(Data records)
[Start of Attachment]

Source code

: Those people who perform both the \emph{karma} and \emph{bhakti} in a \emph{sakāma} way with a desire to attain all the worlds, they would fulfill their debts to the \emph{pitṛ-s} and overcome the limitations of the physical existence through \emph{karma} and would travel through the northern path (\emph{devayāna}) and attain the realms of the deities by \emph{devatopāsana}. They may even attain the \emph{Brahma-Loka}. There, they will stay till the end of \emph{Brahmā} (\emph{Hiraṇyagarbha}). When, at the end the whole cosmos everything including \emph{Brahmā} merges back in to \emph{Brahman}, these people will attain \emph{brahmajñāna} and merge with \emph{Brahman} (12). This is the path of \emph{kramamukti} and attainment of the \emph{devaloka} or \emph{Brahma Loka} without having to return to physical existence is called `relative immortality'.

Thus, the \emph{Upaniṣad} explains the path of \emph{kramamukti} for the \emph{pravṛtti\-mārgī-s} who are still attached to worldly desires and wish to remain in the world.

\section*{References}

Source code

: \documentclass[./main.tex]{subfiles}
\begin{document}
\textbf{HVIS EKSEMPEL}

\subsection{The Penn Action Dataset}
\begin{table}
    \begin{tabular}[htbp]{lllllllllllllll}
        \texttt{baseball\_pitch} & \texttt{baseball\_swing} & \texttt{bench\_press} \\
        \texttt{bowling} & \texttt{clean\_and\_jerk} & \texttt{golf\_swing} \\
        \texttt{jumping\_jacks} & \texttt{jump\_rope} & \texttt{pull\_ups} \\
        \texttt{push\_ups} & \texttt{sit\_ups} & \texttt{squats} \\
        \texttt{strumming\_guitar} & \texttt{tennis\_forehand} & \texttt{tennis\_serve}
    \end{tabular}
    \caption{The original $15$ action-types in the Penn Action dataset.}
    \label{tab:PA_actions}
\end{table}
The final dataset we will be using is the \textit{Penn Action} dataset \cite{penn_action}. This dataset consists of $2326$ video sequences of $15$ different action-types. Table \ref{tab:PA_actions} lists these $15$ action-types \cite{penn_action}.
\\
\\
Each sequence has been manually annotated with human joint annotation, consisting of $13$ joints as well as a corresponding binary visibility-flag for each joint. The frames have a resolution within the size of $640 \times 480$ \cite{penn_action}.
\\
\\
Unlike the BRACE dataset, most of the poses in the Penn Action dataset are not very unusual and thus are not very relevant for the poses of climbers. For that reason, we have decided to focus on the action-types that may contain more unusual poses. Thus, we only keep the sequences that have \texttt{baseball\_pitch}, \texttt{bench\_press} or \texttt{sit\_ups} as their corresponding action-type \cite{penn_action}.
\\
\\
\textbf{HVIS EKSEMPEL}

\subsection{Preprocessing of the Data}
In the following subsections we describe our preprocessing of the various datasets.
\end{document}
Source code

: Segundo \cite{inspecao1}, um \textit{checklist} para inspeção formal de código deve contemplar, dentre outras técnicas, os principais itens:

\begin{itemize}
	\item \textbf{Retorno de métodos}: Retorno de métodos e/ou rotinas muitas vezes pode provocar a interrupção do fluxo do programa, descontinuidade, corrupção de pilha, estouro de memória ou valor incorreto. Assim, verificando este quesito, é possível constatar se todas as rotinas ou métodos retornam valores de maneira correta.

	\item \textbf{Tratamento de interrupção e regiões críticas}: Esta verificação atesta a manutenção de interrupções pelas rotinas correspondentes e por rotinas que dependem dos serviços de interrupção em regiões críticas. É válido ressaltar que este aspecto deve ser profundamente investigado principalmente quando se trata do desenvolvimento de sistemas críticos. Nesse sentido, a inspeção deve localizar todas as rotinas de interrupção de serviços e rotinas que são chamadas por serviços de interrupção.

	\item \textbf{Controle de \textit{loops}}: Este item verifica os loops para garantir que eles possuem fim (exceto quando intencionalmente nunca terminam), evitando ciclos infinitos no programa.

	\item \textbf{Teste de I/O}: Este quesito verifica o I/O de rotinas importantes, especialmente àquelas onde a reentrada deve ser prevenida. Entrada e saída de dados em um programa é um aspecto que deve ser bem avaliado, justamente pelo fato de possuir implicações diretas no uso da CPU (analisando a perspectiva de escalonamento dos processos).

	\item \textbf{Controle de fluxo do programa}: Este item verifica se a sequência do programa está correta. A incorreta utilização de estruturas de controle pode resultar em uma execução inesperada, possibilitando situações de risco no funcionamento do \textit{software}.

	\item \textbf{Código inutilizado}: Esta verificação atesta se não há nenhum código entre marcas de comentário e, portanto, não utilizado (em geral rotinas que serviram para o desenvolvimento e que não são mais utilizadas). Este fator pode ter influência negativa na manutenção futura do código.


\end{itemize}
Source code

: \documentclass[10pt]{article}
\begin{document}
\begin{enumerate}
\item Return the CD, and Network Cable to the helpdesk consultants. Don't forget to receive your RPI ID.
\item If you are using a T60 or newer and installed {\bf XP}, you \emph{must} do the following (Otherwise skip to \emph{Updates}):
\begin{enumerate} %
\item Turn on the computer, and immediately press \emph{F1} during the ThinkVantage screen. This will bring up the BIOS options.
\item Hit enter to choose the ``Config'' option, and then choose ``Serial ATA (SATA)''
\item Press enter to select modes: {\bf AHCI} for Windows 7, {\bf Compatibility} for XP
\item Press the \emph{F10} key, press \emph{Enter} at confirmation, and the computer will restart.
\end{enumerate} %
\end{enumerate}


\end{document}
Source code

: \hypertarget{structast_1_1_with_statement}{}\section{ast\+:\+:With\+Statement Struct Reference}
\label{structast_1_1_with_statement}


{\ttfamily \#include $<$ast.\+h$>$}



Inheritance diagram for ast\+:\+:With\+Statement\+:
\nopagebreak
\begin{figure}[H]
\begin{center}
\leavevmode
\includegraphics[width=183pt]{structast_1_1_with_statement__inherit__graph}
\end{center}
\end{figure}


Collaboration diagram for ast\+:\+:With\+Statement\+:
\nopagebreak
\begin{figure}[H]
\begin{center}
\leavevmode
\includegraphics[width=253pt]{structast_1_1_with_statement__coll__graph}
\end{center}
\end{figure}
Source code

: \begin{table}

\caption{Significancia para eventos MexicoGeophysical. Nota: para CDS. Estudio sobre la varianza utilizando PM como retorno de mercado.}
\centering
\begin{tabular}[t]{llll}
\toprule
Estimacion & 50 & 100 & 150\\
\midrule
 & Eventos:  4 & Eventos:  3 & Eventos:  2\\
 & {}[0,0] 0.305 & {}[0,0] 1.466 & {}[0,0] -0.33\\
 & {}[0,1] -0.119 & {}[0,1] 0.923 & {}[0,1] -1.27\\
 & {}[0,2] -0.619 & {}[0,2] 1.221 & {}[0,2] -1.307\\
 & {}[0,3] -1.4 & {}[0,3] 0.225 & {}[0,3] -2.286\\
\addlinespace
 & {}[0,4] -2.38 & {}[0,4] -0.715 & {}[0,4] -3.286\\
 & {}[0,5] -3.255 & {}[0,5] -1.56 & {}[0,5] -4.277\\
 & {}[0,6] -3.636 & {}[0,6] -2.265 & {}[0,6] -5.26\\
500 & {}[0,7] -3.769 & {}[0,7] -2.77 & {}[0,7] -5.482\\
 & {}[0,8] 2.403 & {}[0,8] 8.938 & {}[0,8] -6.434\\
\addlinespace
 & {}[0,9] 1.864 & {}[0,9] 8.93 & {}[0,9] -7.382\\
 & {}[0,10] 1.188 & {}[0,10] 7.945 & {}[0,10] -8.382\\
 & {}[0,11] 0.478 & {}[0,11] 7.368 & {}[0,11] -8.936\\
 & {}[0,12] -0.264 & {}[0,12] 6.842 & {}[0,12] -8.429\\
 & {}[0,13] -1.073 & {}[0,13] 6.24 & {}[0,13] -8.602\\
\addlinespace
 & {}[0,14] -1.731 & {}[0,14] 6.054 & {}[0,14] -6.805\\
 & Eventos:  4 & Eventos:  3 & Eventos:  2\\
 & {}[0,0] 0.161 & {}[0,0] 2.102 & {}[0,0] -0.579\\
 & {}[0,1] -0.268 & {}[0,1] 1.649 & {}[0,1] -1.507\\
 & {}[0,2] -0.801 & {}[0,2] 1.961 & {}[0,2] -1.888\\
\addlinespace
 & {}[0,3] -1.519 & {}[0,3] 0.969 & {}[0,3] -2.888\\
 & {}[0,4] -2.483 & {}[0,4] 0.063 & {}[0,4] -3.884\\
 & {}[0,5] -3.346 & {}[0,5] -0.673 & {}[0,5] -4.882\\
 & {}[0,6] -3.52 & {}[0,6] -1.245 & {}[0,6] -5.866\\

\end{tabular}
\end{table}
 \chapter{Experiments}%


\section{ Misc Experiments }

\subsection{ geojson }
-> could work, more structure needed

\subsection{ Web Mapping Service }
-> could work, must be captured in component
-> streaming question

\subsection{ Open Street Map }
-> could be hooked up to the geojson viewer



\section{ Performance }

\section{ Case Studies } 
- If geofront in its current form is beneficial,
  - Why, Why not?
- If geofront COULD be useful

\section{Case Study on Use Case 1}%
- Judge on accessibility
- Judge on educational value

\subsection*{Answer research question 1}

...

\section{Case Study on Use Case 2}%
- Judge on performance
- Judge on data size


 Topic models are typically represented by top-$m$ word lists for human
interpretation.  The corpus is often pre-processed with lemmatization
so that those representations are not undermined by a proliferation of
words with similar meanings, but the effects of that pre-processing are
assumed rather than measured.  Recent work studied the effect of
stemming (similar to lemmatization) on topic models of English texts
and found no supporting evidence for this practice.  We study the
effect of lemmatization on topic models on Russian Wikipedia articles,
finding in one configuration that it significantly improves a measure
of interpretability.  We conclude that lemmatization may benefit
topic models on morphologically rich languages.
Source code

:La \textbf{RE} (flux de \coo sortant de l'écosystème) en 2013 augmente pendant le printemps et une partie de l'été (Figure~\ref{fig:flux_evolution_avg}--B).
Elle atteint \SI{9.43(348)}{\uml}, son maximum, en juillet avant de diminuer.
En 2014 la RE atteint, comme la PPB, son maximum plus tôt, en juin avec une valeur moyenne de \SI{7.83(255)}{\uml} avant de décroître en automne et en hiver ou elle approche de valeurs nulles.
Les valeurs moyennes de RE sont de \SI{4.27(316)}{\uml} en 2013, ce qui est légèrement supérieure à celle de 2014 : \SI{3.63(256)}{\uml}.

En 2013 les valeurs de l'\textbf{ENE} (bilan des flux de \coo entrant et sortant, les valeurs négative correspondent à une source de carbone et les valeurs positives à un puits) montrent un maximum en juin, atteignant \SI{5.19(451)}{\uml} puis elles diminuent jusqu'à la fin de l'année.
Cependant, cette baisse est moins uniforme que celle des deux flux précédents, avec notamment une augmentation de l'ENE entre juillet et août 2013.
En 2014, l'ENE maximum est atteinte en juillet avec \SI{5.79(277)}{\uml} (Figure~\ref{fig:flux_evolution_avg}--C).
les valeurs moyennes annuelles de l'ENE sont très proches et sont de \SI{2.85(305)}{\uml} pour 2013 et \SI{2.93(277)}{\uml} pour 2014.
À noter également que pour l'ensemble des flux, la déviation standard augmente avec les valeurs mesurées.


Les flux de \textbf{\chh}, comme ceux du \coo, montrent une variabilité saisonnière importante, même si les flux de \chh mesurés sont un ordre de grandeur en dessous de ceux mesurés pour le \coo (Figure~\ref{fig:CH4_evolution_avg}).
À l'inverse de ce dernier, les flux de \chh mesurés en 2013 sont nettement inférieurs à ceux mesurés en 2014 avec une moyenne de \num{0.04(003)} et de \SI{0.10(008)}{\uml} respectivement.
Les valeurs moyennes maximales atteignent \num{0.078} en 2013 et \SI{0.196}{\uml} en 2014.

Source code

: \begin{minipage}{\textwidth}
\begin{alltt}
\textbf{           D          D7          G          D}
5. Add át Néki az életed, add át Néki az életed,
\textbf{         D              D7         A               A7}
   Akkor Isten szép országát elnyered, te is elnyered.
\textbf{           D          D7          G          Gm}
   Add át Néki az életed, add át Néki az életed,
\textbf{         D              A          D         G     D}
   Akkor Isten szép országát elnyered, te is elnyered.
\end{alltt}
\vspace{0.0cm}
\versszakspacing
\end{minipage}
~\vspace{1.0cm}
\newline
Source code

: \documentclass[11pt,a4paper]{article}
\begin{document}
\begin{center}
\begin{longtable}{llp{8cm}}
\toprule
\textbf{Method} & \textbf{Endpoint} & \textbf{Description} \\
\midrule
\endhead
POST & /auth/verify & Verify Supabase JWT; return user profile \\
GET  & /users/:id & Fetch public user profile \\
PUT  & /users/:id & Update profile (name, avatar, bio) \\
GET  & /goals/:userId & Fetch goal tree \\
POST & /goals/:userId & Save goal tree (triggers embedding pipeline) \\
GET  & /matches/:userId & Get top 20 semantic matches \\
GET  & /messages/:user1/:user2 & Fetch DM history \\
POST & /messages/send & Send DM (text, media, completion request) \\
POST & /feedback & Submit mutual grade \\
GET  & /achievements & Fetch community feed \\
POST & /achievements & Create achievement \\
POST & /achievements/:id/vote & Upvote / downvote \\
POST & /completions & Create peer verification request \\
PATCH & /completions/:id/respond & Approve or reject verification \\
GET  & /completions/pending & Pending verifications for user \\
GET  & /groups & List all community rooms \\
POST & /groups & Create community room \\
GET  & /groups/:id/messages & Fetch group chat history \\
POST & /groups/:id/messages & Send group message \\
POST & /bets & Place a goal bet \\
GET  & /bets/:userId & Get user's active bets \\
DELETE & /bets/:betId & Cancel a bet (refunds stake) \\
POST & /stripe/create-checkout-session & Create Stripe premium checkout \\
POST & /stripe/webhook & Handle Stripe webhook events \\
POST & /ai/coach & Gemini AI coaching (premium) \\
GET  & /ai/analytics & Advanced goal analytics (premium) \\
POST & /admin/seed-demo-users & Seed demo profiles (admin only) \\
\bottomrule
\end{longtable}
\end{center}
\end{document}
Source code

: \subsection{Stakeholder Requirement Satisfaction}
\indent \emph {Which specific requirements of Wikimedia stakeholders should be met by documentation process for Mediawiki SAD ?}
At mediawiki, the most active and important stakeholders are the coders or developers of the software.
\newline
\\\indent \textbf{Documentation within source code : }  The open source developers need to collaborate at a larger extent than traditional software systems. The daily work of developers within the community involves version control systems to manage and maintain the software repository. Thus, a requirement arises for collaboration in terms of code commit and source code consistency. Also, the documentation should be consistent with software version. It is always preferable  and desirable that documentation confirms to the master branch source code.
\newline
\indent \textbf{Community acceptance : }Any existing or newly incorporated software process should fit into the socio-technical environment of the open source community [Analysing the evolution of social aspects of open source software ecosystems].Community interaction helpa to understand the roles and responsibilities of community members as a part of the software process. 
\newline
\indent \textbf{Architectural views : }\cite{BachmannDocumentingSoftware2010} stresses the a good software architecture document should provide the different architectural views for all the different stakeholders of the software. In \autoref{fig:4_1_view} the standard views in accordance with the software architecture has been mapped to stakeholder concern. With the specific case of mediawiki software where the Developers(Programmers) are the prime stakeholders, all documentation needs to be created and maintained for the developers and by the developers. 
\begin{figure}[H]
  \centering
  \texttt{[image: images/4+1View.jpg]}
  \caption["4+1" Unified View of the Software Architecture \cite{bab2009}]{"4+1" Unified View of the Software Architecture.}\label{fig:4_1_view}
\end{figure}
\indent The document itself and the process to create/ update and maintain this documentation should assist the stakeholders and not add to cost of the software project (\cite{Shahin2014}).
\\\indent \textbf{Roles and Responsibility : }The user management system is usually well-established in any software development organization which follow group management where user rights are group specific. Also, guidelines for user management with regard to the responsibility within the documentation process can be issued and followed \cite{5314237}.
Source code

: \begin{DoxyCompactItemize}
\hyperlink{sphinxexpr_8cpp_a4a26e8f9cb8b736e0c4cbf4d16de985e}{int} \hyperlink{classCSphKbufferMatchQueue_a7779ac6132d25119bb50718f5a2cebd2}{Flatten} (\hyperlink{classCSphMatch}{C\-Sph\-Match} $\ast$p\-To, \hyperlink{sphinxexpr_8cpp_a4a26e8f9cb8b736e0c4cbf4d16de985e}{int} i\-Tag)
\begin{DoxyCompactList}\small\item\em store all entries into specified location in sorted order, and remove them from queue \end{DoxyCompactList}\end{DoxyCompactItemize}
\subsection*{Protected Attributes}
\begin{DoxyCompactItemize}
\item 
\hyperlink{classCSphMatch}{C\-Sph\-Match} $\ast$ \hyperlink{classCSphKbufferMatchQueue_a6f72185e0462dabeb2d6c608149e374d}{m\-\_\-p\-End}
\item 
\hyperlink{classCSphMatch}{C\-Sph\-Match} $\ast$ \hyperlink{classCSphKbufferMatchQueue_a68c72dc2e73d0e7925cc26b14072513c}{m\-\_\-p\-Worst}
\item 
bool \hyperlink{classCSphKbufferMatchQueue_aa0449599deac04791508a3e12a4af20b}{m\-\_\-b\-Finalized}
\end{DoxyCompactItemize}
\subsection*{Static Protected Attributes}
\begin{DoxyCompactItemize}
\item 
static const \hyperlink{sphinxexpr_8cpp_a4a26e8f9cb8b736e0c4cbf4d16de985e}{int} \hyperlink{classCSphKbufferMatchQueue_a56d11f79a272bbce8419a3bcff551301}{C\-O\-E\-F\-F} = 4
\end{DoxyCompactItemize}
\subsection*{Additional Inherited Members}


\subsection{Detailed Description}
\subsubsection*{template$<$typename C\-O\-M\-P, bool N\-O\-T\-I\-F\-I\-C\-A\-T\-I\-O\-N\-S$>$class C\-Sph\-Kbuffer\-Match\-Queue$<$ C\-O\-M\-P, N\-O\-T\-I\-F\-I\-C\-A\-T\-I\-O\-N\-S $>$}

[End of Attachment]

◆ **What you have to do**:
Please return every line in the data that includes the string "using".

◆ **Response area**:
The final dataset we will be using is the \textit{Penn Action} dataset \cite{penn_action}. This dataset consists of $2326$ video sequences of $15$ different action-types. Table \ref{tab:PA_actions} lists these $15$ action-types \cite{penn_action}.
\item If you are using a T60 or newer and installed {\bf XP}, you \emph{must} do the following (Otherwise skip to \emph{Updates}):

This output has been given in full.